WHAT THE TASK ASKS —
Having found the line that contains "3. 完成数据加工处理的运算器", please retype only it and every line after it up to the end of the entries, exactly as written.

Collection entries:
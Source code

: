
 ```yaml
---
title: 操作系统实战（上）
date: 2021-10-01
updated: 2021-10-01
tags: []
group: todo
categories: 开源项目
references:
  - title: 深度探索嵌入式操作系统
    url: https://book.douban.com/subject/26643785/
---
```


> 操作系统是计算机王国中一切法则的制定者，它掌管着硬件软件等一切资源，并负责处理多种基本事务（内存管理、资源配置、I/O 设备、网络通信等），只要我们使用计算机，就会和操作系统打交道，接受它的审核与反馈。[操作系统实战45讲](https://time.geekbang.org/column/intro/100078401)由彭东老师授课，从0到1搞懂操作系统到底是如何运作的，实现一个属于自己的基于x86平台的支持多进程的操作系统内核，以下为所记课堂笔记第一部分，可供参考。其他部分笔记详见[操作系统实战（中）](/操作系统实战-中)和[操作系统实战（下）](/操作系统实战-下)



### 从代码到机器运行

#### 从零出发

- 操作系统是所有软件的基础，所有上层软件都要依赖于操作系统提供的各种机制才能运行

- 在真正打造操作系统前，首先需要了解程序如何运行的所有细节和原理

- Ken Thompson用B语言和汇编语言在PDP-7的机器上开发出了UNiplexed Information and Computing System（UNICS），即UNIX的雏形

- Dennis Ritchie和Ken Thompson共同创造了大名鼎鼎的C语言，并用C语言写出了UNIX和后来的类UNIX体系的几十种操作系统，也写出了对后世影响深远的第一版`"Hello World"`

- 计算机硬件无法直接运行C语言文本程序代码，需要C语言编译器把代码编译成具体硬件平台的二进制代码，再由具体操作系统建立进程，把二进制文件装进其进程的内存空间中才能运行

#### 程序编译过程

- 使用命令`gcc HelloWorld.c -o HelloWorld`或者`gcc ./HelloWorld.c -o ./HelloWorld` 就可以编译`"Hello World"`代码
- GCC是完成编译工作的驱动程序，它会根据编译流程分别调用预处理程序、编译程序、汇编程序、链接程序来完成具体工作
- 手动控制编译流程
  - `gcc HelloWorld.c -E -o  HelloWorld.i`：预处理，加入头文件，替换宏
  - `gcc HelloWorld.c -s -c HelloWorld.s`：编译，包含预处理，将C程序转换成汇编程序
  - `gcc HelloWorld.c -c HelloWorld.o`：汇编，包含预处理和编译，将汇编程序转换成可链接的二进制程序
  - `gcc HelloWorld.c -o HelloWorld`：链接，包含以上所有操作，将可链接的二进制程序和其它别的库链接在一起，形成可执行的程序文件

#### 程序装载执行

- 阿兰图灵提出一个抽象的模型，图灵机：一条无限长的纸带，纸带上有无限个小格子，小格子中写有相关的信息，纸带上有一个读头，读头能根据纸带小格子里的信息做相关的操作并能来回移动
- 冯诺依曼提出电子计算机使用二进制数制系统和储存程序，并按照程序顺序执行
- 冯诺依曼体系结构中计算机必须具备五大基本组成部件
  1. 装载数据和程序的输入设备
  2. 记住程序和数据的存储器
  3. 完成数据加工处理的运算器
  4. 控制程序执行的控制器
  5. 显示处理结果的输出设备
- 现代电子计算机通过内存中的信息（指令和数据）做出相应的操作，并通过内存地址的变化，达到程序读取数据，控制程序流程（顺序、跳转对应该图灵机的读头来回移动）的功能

ANSWER SPACE —
  3. 完成数据加工处理的运算器
  4. 控制程序执行的控制器
  5. 显示处理结果的输出设备
- 现代电子计算机通过内存中的信息（指令和数据）做出相应的操作，并通过内存地址的变化，达到程序读取数据，控制程序流程（顺序、跳转对应该图灵机的读头来回移动）的功能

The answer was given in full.